Megabus actually leaves from Grand Prairie, not Dallas.

I would do Southwest, though.


----------



## Swadian Hardcore (Oct 6, 2012)

Oh, god, I don't like where this there is going!

1. DON'T take Megabus, the DOT says that they have 85.9% fatigued driving and they use horrible Van Hool TD925 coaches!

2. DON't take Southwest, their planes are awful 737s and their prices are too high! Also, it's not good to go through an airport for such a short trip!


----------



## VentureForth (Oct 7, 2012)

Swadian Hardcore said:


> Oh, god, I don't like where this there is going!
> 
> 1. DON'T take Megabus, the DOT says that they have 85.9% fatigued driving and they use horrible Van Hool TD925 coaches!
> 
> 2. DON't take Southwest, their planes are awful 737s and their prices are too high! Also, it's not good to go through an airport for such a short trip!

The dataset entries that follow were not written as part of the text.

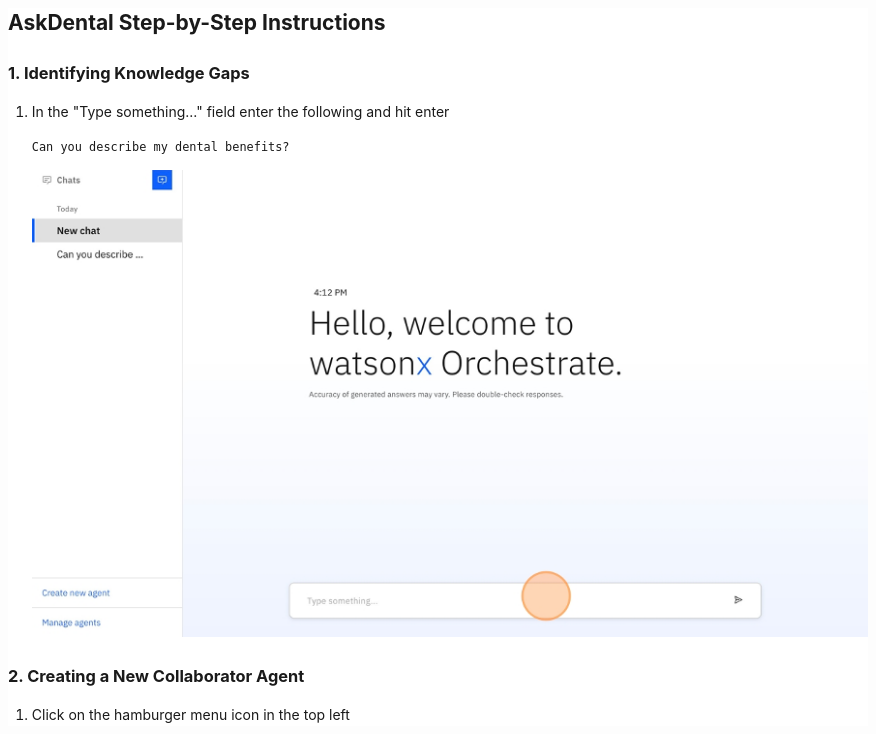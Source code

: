 
## AskDental Step-by-Step Instructions

### 1. Identifying Knowledge Gaps

1. In the "Type something..." field enter the following and hit enter
   ```
   Can you describe my dental benefits?
   ```

   ![Test Agent](assets/24_start_chat.png)

### 2. Creating a New Collaborator Agent

1. Click on the hamburger menu icon in the top left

It'd be cool if you could link to your claims. For short page hauls, I'd much prefer Southwest's 737s over regional jets which seem to be taking over most short and medium distance flights on other airlines. And Southwest sill  ranks 7th. As for Megabus, I can't comment.


----------



## Swadian Hardcore (Oct 7, 2012)

VentureForth said:


> Swadian Hardcore said:
> 
> 
> > Oh, god, I don't like where this there is going!
> ...


I hate 737s, IMO they are far less comfortable than a intercontinental 747 but since the distance is so short I still like a Greyhound 102DL3 better than a Southwest 737.

Now for Megabus, there you go: http://ai.fmcsa.dot.gov/SMS/Data/carrier.aspx?enc=Vx5RuGJ30z2B+BONp2RGLw==


----------



## Texan Eagle (Oct 8, 2012)

Swadian Hardcore said:


> I hate 737s, IMO they are far less comfortable than a intercontinental 747 but since the distance is so short I still like a Greyhound 102DL3 better than a Southwest 737.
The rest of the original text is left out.